Double-0 Christmas - Never Say Never Again

James Bond

It's nearly Christmas so there's bound to be a James Bond film on TV somewhere. This week, we're looking back at Stuart Mulrain and Barnaby Eaton-Jones' series of articles on the 007 films. Here, Barnaby Eaton-Jones says never say Never Say Never Again...

“I hope we’re going to see some gratuitous sex and violence in this one?”

Well, here it is. The ‘unofficial’ James Bond film. The competition for Octopussy. The return of Sean Connery. The remake of Thunderball. Is it a case of Never Say Never Again or Never See Never Say Never Again?

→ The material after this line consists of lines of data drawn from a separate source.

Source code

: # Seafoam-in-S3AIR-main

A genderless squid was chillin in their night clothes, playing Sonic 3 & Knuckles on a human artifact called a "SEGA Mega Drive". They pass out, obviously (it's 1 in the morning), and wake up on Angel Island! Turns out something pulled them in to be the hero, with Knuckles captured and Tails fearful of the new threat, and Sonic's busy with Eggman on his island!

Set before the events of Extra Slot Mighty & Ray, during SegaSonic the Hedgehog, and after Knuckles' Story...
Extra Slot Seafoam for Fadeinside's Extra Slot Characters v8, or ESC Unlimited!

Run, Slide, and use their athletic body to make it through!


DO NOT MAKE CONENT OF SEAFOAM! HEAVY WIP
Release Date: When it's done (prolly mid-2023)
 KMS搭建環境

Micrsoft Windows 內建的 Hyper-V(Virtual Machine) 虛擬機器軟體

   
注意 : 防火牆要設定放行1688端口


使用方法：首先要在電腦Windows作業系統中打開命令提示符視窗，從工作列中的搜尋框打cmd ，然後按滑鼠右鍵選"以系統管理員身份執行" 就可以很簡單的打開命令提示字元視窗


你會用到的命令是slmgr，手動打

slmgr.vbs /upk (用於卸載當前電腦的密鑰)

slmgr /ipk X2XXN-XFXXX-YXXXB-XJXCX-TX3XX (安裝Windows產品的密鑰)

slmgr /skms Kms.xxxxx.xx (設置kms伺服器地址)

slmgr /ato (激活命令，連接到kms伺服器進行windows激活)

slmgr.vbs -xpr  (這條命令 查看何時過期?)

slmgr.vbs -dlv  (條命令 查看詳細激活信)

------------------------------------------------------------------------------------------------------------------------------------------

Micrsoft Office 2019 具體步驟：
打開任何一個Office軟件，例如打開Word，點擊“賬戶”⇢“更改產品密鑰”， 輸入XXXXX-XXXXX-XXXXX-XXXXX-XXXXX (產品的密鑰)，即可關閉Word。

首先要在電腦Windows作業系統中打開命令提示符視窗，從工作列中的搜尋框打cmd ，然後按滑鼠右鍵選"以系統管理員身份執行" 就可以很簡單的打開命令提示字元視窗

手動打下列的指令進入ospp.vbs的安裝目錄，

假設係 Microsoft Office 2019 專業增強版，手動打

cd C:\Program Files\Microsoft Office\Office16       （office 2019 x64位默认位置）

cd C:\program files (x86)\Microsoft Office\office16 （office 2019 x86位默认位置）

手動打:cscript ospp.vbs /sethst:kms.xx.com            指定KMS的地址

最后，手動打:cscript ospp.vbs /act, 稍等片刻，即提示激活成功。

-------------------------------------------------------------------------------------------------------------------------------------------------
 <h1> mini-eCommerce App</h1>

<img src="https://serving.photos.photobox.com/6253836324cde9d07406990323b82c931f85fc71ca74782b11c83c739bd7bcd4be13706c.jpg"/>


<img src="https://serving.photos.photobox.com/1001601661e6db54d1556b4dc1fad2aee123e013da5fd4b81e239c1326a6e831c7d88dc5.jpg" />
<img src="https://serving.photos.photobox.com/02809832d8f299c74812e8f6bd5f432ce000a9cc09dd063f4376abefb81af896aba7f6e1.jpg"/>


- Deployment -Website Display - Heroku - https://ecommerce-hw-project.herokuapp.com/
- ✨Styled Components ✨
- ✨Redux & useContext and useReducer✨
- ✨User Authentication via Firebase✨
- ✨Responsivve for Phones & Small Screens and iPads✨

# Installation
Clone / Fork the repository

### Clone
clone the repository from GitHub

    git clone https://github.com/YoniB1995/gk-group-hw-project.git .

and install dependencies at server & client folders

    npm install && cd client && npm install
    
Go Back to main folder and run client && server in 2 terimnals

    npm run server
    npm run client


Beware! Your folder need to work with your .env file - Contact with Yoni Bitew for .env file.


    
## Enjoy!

Let’s bore you with back-story first, shall we? Well, I say ‘bore’ you but, in fact, the opposite is true. I implore you to search out ‘The Battle For Bond’ by Robert Sellers, to see how fascinating the reason this film got made actually is. It’s a long, intricate story and one which there isn’t room for in this review. But, essentially, Ian Fleming collaborated on a film treatment for his iconic literary hero, four years before Dr. No became the start of a movie franchise. His pitch was written with Kevin McClory and Jack Whittingham, entitled Thunderball, and was to potentially star Richard Burton as James Bond 007 and have Alfred Hitchcock as the Director. Obviously, history shows us that nothing came of this fascinating alternate universe, so Fleming turned the screenplay into the novel of the same name, without crediting his two co-writers. They took him to court and got equal rights to the story and the elements contained within (for example, Blofeld and SPECTRE). From thereon in, and with the official film version being co-produced by McClory alongside regular producers Cubby Broccoli and Harry Saltzman, the story of how Never Say Never Again came to be becomes a constant battle between Broccoli (sole producer of the Bond franchise by the time of The Man With The Golden Gun) and McClory (co-owner of the rights to Thunderball).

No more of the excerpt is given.